CMIS: Living out vocation in the midst of daily life
(Vatican Radio) Participants at the Congress of the World Conference of Secular Institutes
have wrapped up a meeting that not only looked ahead with a renewed Executive Council
and President, it also looked back at the past 60 years or so of the Conference's
history.
That is, since Pope Pius XII in 1947 promulgated the Apostolic Constitution
that gave a theological and juridical basis to an experience that matured in the previous
decades and recognized in Secular Institutes one of the innumerable gifts with which
the Holy Spirit accompanies the Church on her journey and renews her down through
all the ages.
As noted in the address of Pope Benedict XVI to the International
Symposium of of Secular Institutes in 2007: "That juridical act was not the goal but
rather the starting point of a process that aimed to outline a new form of consecration:
the consecration of faithful lay people and diocesan priests, called to live with
Gospel radicalism precisely that secularity in which they are immersed by virtue of
their state of life or pastoral ministry".
And Pope Benedict also sent his
greetings and his encouragement to the just ended Assisi Conference which saw the
participation of some 190 Secular Institures from all over the world.
Giorgio
Mazzola is an Italian engineer. He is also part of the Presidency of the Executive
Council of the World Conference of Secular Institutes, and speaking to Vatican Radio's
Linda Bordoni, he explained that the Conference acts as a place of communion for the
Institutes as well as being a place of exhange and contact with the Vatican's Institute
of Consecrated Life.
listen to the interview...
Mazzola explains
that the Conference was convened because "every four years the Conference renews its
Executive Council and the President", And usually the assembly is preceded by an Assembly.

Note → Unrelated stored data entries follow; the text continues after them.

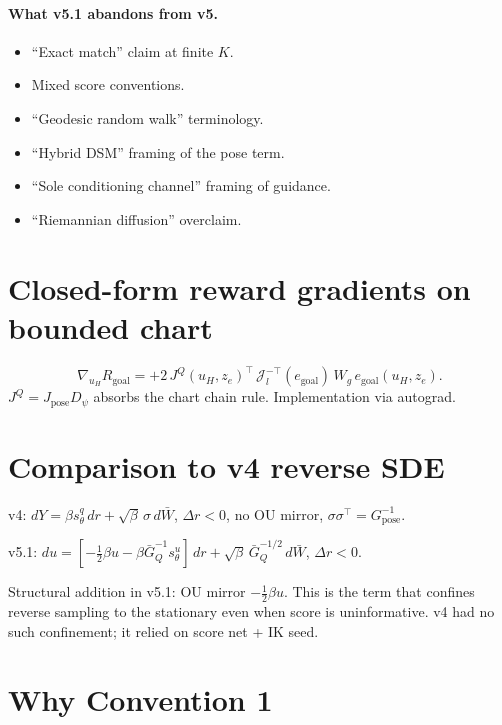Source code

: \documentclass[11pt,a4paper]{article}
\newcommand{\Jpose}{J_{\text{pose}}}
\newcommand{\JQ}{J^Q}
\newcommand{\GQbar}{\bar G_Q}
\newcommand{\psimap}{\psi}
\newcommand{\Dpsi}{D_\psimap}
\begin{document}
\paragraph{What v5.1 abandons from v5.}
\begin{itemize}[noitemsep]
    \item ``Exact match'' claim at finite $K$.
    \item Mixed score conventions.
    \item ``Geodesic random walk'' terminology.
    \item ``Hybrid DSM'' framing of the pose term.
    \item ``Sole conditioning channel'' framing of guidance.
    \item ``Riemannian diffusion'' overclaim.
\end{itemize}

\appendix

\section{Closed-form reward gradients on bounded chart}

\begin{equation}
\nabla_{u_H} R_\text{goal} = +2\, \JQ(u_H, z_e)^\top\, \mathcal{J}_l^{-\top}(e_\text{goal})\, W_g\, e_\text{goal}(u_H, z_e).
\end{equation}
$\JQ = \Jpose \Dpsi$ absorbs the chart chain rule. Implementation via autograd.

\section{Comparison to v4 reverse SDE}

v4: $dY = \beta s_\theta^q\, dr + \sqrt{\beta}\, \sigma\, d\bar W$, $\Delta r < 0$, no OU mirror, $\sigma\sigma^\top = G_\text{pose}^{-1}$.

v5.1: $du = [-\tfrac{1}{2}\beta u - \beta \GQbar^{-1} s_\theta^u]\, dr + \sqrt{\beta}\, \GQbar^{-1/2}\, d\bar W$, $\Delta r < 0$.

Structural addition in v5.1: OU mirror $-\tfrac{1}{2}\beta u$. This is the term that confines reverse sampling to the stationary even when score is uninformative. v4 had no such confinement; it relied on score net + IK seed.

\section{Why Convention 1}
\end{document}
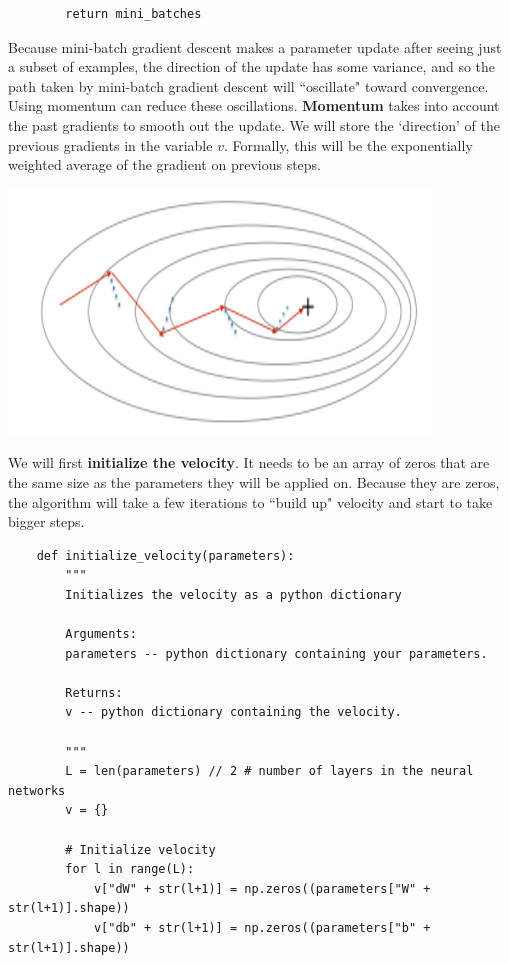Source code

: \documentclass[11pt, a4paper]{article}
\begin{document}
\begin{spacing}{1.1}
\begin{lstlisting}
		return mini_batches \end{lstlisting} \vspace*{1mm}
	Because mini-batch gradient descent makes a parameter update after seeing just a subset of examples, the direction of the update has some variance, and so the path taken by mini-batch gradient descent will ``oscillate" toward convergence. Using momentum can reduce these oscillations. \textbf{Momentum} takes into account the past gradients to smooth out the update. We will store the `direction' of the previous gradients in the variable $v$. Formally, this will be the exponentially weighted average of the gradient on previous steps.
	\begin{center}	\includegraphics[scale=.6]{velocity} \\	\end{center}
	We will first \textbf{initialize the velocity}. It needs to be an array of zeros that are the same size as the parameters they will be applied on. Because they are zeros, the algorithm will take a few iterations to ``build up" velocity and start to take bigger steps. \newpage

	\begin{lstlisting}
	def initialize_velocity(parameters):
		"""
		Initializes the velocity as a python dictionary
		
		Arguments:
		parameters -- python dictionary containing your parameters.
		
		Returns:
		v -- python dictionary containing the velocity.

		"""
		L = len(parameters) // 2 # number of layers in the neural networks
		v = {}
		
		# Initialize velocity
		for l in range(L):
			v["dW" + str(l+1)] = np.zeros((parameters["W" + str(l+1)].shape))
			v["db" + str(l+1)] = np.zeros((parameters["b" + str(l+1)].shape))
		

\end{lstlisting}
\end{spacing}
\end{document}

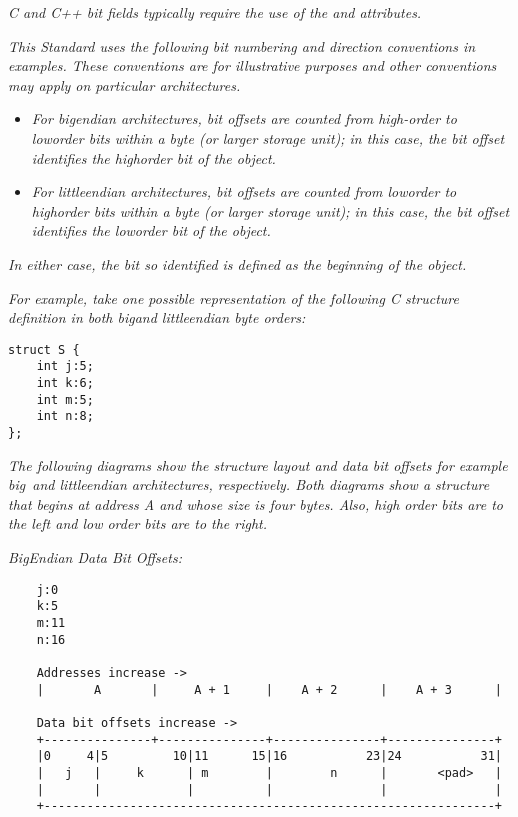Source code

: \textit{C and C++ bit fields typically require the use of the
 and  attributes.}

\textit{This Standard uses the following bit numbering and direction
conventions in examples. These conventions are for illustrative
purposes and other conventions may apply on particular
architectures.}


\begin{itemize}
\item \textit{For big\dash endian architectures, bit offsets are
counted from high-order to low\dash order bits within a byte (or
larger storage unit); in this case, the bit offset identifies
the high\dash order bit of the object.}

\item \textit{For little\dash endian architectures, bit offsets are
counted from low\dash order to high\dash order bits within a byte (or
larger storage unit); in this case, the bit offset identifies
the low\dash order bit of the object.}
\end{itemize}


\textit{In either case, the bit so identified is defined as the beginning of the object.}

\textit{For example, take one possible representation of the following C structure definition in both big\dash and little\dash endian byte orders:}

\begin{lstlisting}
struct S {
    int j:5;
    int k:6;
    int m:5;
    int n:8;
};
\end{lstlisting}

\textit{The following diagrams show the structure layout
and data bit offsets for example big\dash\   and little\dash endian
architectures, respectively. Both diagrams show a structure
that begins at address A and whose size is four bytes. Also,
high order bits are to the left and low order bits are to
the right.}

\textit{Big\dash Endian Data Bit Offsets:}

\begin{verbatim}
    j:0
    k:5
    m:11
    n:16

    Addresses increase ->
    |       A       |     A + 1     |    A + 2      |    A + 3      | 

    Data bit offsets increase ->
    +---------------+---------------+---------------+---------------+
    |0     4|5         10|11      15|16           23|24           31|
    |   j   |     k      | m        |        n      |       <pad>   |
    |       |            |          |               |               | 
    +---------------------------------------------------------------+ 
\end{verbatim}


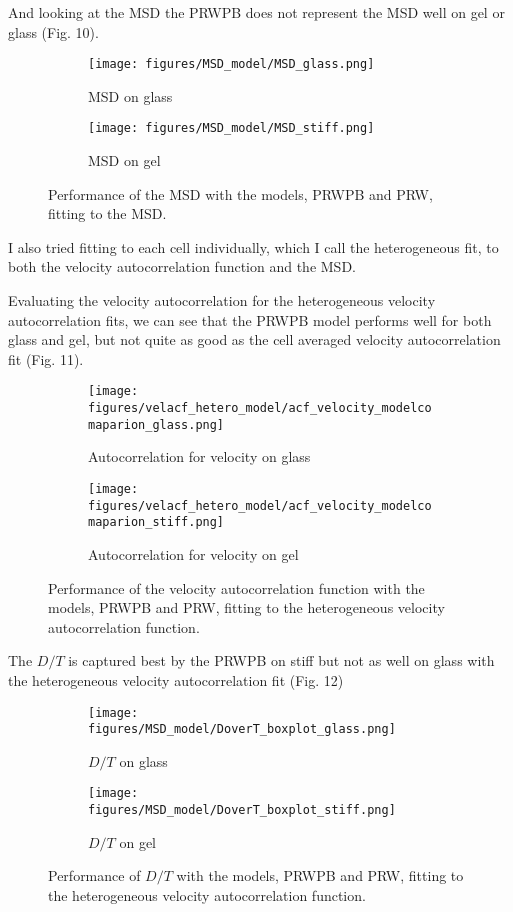 \documentclass[12pt]{article}
\begin{document}
And looking at the MSD the PRWPB does not represent the MSD well on gel or glass (Fig. 10).

\begin{figure}[h!]
  \centering
  \begin{subfigure}[b]{0.4\linewidth}
    \texttt{[image: figures/MSD\_model/MSD\_glass.png]}
    \caption{MSD on glass}
  \end{subfigure}
  \begin{subfigure}[b]{0.4\linewidth}
    \texttt{[image: figures/MSD\_model/MSD\_stiff.png]}
    \caption{MSD on gel}
  \end{subfigure}
  \caption{Performance of the MSD with the models, PRWPB and PRW, fitting to the MSD.}
\end{figure}

I also tried fitting to each cell individually, which I call the heterogeneous fit, to both the velocity autocorrelation function and the MSD.

Evaluating the velocity autocorrelation for the heterogeneous velocity autocorrelation fits, we can see that the PRWPB model performs well for both glass and gel, but 
not quite as good as the cell averaged velocity autocorrelation fit (Fig. 11). 

\begin{figure}[h!]
  \centering
  \begin{subfigure}[b]{0.4\linewidth}
    \texttt{[image: figures/velacf\_hetero\_model/acf\_velocity\_modelcomaparion\_glass.png]}
    \caption{Autocorrelation for velocity on glass}
  \end{subfigure}
  \begin{subfigure}[b]{0.4\linewidth}
    \texttt{[image: figures/velacf\_hetero\_model/acf\_velocity\_modelcomaparion\_stiff.png]}
    \caption{Autocorrelation for velocity on gel}
  \end{subfigure}
  \caption{Performance of the velocity autocorrelation function with the models, PRWPB and PRW, fitting to the heterogeneous velocity autocorrelation function.}
\end{figure}

The $D/T$ is captured best by the PRWPB on stiff but not as well on glass with the heterogeneous velocity autocorrelation fit (Fig. 12)

\begin{figure}[h!]
  \centering
  \begin{subfigure}[b]{0.4\linewidth}
    \texttt{[image: figures/MSD\_model/DoverT\_boxplot\_glass.png]}
    \caption{$D/T$ on glass}
  \end{subfigure}
  \begin{subfigure}[b]{0.4\linewidth}
    \texttt{[image: figures/MSD\_model/DoverT\_boxplot\_stiff.png]}
    \caption{$D/T$ on gel}
  \end{subfigure}
  \caption{Performance of $D/T$ with the models, PRWPB and PRW, fitting to the heterogeneous velocity autocorrelation function.}
\end{figure}
\end{document}
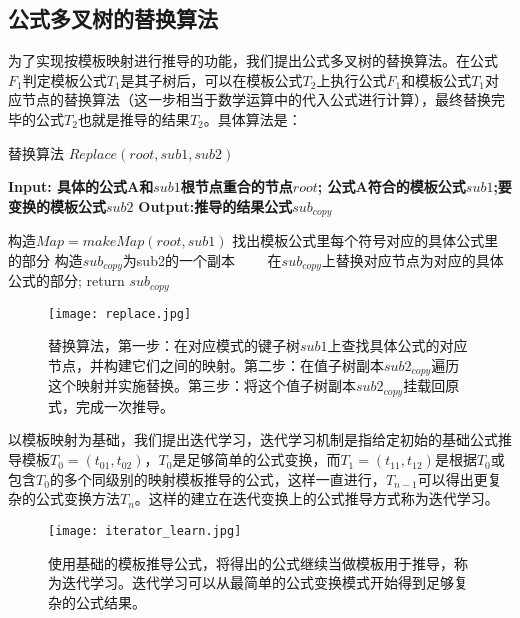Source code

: \documentclass[runningheads]{llncs}
\begin{document}
\subsection{公式多叉树的替换算法}
为了实现按模板映射进行推导的功能，我们提出公式多叉树的替换算法。在公式$F_1$判定模板公式$T_1$是其子树后，可以在模板公式$T_2$上执行公式$F_1$和模板公式$T_1$对应节点的替换算法（这一步相当于数学运算中的代入公式进行计算），最终替换完毕的公式$T_2$也就是推导的结果$T_2$。具体算法是：

\begin{algorithm}[t]
\caption{替换算法 $Replace(root,sub1,sub2)$} %
\hspace*{0.02in} {\bf Input: 具体的公式A和$sub1$根节点重合的节点$root$; 公式A符合的模板公式$sub1$;要变换的模板公式$sub2$} 
\hspace*{0.02in} {\bf Output:推导的结果公式$sub_{copy}$} 
\begin{algorithmic}[1]
\State 构造$Map = makeMap(root,sub1)$ 找出模板公式里每个符号对应的具体公式里的部分
\State 构造$sub_{copy}$为sub2的一个副本
　　\State 在$sub_{copy}$上替换对应节点为对应的具体公式的部分;
\EndFor
\State return $sub_{copy}$
\end{algorithmic}
\end{algorithm}

\begin{figure}[H]
\centering
\texttt{[image: replace.jpg]}
\caption{替换算法，第一步：在对应模式的键子树$sub1$上查找具体公式的对应节点，并构建它们之间的映射。第二步：在值子树副本$sub2_{copy}$遍历这个映射并实施替换。第三步：将这个值子树副本$sub2_{copy}$挂载回原式，完成一次推导。}
\end{figure}


以模板映射为基础，我们提出迭代学习，迭代学习机制是指给定初始的基础公式推导模板$T_0=(t_01,t_02)$，$T_0$是足够简单的公式变换，而$T_1=(t_11,t_12)$是根据$T_0$或包含$T_0$的多个同级别的映射模板推导的公式，这样一直进行，$T_{n-1}$可以得出更复杂的公式变换方法$T_{n}$。这样的建立在迭代变换上的公式推导方式称为迭代学习。



\begin{figure}[H]
\centering
\texttt{[image: iterator\_learn.jpg]}
\caption{使用基础的模板推导公式，将得出的公式继续当做模板用于推导，称为迭代学习。迭代学习可以从最简单的公式变换模式开始得到足够复杂的公式结果。}
\end{figure}
\end{document}
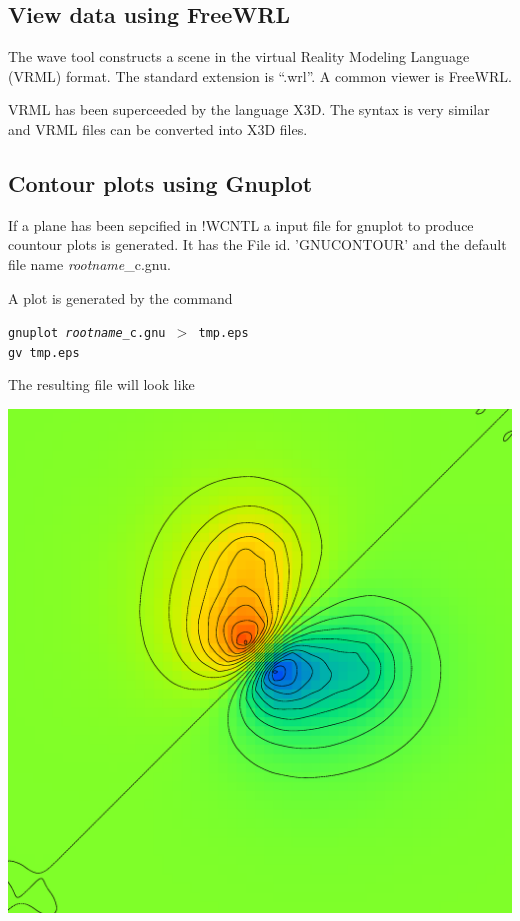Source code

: \documentclass[final,12pt]{article}
\begin{document}
{{{{{{\subsection{View data using FreeWRL}
The wave tool constructs a scene in the virtual Reality Modeling
Language (VRML) format. The standard extension is ``.wrl''. A common
viewer is FreeWRL.

VRML has been superceeded by the language X3D. The syntax is very
similar and VRML files can be converted into X3D files.

\newpage
\subsection{Contour plots using Gnuplot}
If a plane has been sepcified in !WCNTL a input file for gnuplot to
produce countour plots is generated. It has the File id. 'GNUCONTOUR'
and the default file name \textit{rootname}\_c.gnu.

A plot is generated by the command
\begin{center}
\begin{minipage}{0.7\linewidth}
{\tt gnuplot {\it rootname}\_c.gnu $>$ tmp.eps}\\
{\tt gv tmp.eps}
\end{minipage}
\end{center}

The resulting file will look like
\begin{center}
\includegraphics[width=0.5\linewidth,clip=true]{Figs/gnucontour.eps}
\end{center}


}}}}}}
\end{document}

This year - he says - "we chose to reflect on the very source of our vocation: going
back to the very beginning - hearing the word of God within history".
He says
participants reflected on how lay men and women express their vocations and touch
the world.
Mazzola says consecrated lay men and women do not replicate the
models of the religious. But "since the very beginning, the messasge has been that
not only this particular Apostolate happens in the world, it actually grows out of
the world."
He says "This Conference therefore looked back to the past 60
years and analysed whether consecrated lay men and women are actually helping the
Church to change herself by the fact that we are living in the world with our profession."
Mazzola
says the number of consecrated people has decreased slightly in the past years, but
points out that this vocation remains attractive even if it is not well known, or
not known at all.
He says this is a vocation that plays out on a different
level: "we are not looking for great works, for hospitals or schools. We are not looking
for visibility. We are like the salt that should be in the world. And we know the
grace of the Lord will do something out of our lives if we remain faithful to this
original intention which was full consecration, with full secularity: a full commitment
in the world".
Mazzola speaks of the the contents of the Conference and highlights
the contributions of a guest theologian who focused on how Jesus changed the concept
of sacrality in his time.
Another important contribution - he says - reflected
on the common question of what every man and every woman can do with their lives.
He
spoke of their particular vocation that asks them to have the courage to listen to
the "non-believer" that exists in every one of us. We must listen - he says - to the
important questions raised by the world of so-called non-believers.
Mazzola
also speaks of the place of laymen within the Church, who must live their lives in
the real life, in the world of economy and so on.
He speaks of his vocation
and of how it is fulfilled in his profession and in his daily life.
Finally,
he explains that the city of Assisi was chosen as a venue for this Conference because
it is the city of St. Francis, a man who lived in times of change, and in times in
which the Church was undergoing difficult moments. And of course because he was the
one who created the "order of the Friars Minor". Minor - Mazzola says - means small.
Small but necessary, and that is what we are: small but necessary to the Church.